Em 2013 ocorreu outro marco na história da moda, quando colapsou a fábrica Rana Plaza em Bangladesh, causando mais de mil mortes e deixando 2500 feridos. Estava mais claro do que nunca que a falta de responsabilidade dos empresários e dos governos causa a total perda de controle do que é feito através da terceirização sem rastreabilidade. Assim surgiu o movimento global Fashion Revolution, incentivando as pessoas a espalharem informação e cobrar transparência na cadeia de moda. A mensagem principal do movimento é que os trabalhadores devem ser celebrados, e não escondidos nos fundos das fábricas. Através dessa premissa conseguimos trazer nosso olhar para os direitos humanos desses trabalhadores, e também ambientais, que impactam diretamente na nossa qualidade de vida e no futuro do planeta.
Políticas públicas
Outro pilar de transformação na moda é o de políticas públicas. Brechas nas leis e a falta de fiscalização abrem espaço para que direitos humanos e ambientais sejam desrespeitados, assim colocando os trabalhadores em posição de vulnerabilidade. A Comissão de Estudos em Direito da Moda da OAB de São Paulo realiza estudos exatamente no sentido de produção e adequação de legislações para o setor. Ao mesmo tempo, a Comissão faz parcerias para estimular o crescimento da indústria de moda e têxtil no Brasil, que possui o quarto maior parque produtivo de confecção, o quinto maior produtor têxtil do mundo, com quase 200 anos de existência, e é o segundo maior empregador da indústria de transformação, com faturamento de 37 bilhões de dólares em 2016, de acordo com a ABIT.

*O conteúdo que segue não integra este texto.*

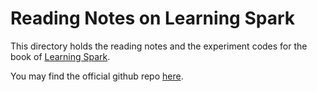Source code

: # Reading Notes on Learning Spark

This directory holds the reading notes and the experiment codes for the book of [Learning Spark](http://shop.oreilly.com/product/0636920028512.do).

You may find the official github repo [here](https://github.com/databricks/learning-spark).
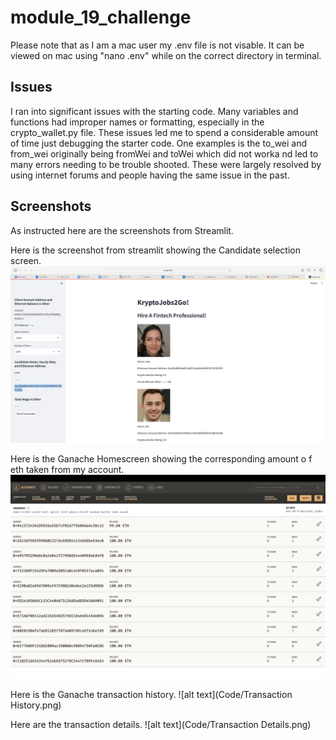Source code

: # module_19_challenge #
Please note that as I am a mac user my .env file is not visable. It can be viewed on mac using "nano .env" while on the correct directory in terminal. 

## Issues ##
I ran into significant issues with the starting code.
Many variables and functions had improper names or formatting, especially in the crypto_wallet.py file.
These issues led me to spend a considerable amount of time just debugging the starter code.
One examples is the to_wei and from_wei originally being fromWei and toWei which did not worka nd led to many errors needing to be trouble shooted.
These were largely resolved by using internet forums and people having the same issue in the past.

## Screenshots ##
As instructed here are the screenshots from Streamlit.

Here is the screenshot from streamlit showing the Candidate selection screen.
![alt text](Code/Streamlit.png)

Here is the Ganache Homescreen showing the corresponding amount o f eth taken from my account.
![alt text](Code/Ganache.png)

Here is the Ganache transaction history.
![alt text](Code/Transaction History.png)

Here are the transaction details.
![alt text](Code/Transaction Details.png)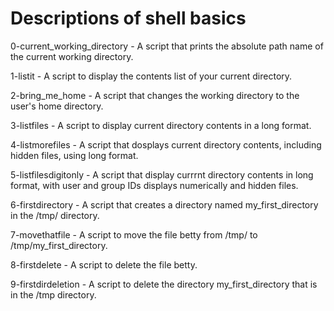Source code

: # Descriptions of shell basics

0-current_working_directory - A script that prints the absolute path name of the current working directory.

1-listit - A script to display the contents list of your current directory.

2-bring_me_home - A script that changes the working directory to the user's home directory.

3-listfiles - A script to display current directory contents in a long format.

4-listmorefiles - A script that dosplays current directory contents, including hidden files, using long format.

5-listfilesdigitonly - A script that display currrnt directory contents in long format, with user and group IDs displays numerically and hidden files.

6-firstdirectory - A script that creates a directory named my_first_directory in the /tmp/ directory.

7-movethatfile - A script to move the file betty from /tmp/ to /tmp/my_first_directory.

8-firstdelete - A script to delete the file betty.

9-firstdirdeletion - A script to delete the directory my_first_directory that is in the /tmp directory.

Para que as políticas públicas sejam efetivamente justas, é extremamente importante que tenhamos um número maior de mulheres ocupando cargos políticos, para que seja colocada em pauta a garantia de nossos direitos vindo do nosso lugar de fala. Em 2018, surgiu o projeto A Candidata, que se dedica a aumentar a representatividade das mulheres na política e mostrar como nós podemos impactar na estrutura machista quando eleitas. O projeto, através de uma rede de apoio, visa estimular mulheres que ainda tenham dúvidas sobre o seu potencial eleitoral, construindo assim mais lideranças femininas nas eleições. Mais mulheres no poder significa ter maior diversidade de perspectivas, o que é primordial para uma sociedade mais justa e igualitária.
Já entendemos que somos as maiores consumidoras, as que produzem, as que estão por trás e na linha de frente da moda, mas o poder de decisão ainda não é nosso. Se somos 80% da mão de obra, nós somos a força. Existem muitos movimentos de empoderamento feminino idealizados por mulheres que não se conformam com a falta de representatividade não só da moda, mas em estruturas de poder geral. O projeto More Girls é um exemplo de união de mulheres que querem ter suas vozes ouvidas. Através do mapeamento de talentos femininos na área da comunicação e criação, o projeto fomenta a maior representatividade feminina para que todos possam conhecer e valorizar as criativas do país. Para que isso aconteça, o More Girls incentiva que as agências assumam a meta de ter 50% de mulheres na criação até 2020, e que seus clientes também cobrem por esse posicionamento, que os recrutadores entrevistem 50% de mulheres e a imprensa entreviste pelo menos uma criativa por edição.
São muitos os caminhos que podemos trilhar para sermos agentes ativos nas mudanças que queremos ver no mundo. A partir do momento em que exigirmos respeito e igualdade e nos unirmos para isso, a vitória será nossa. Mulheres da moda, uni-vos!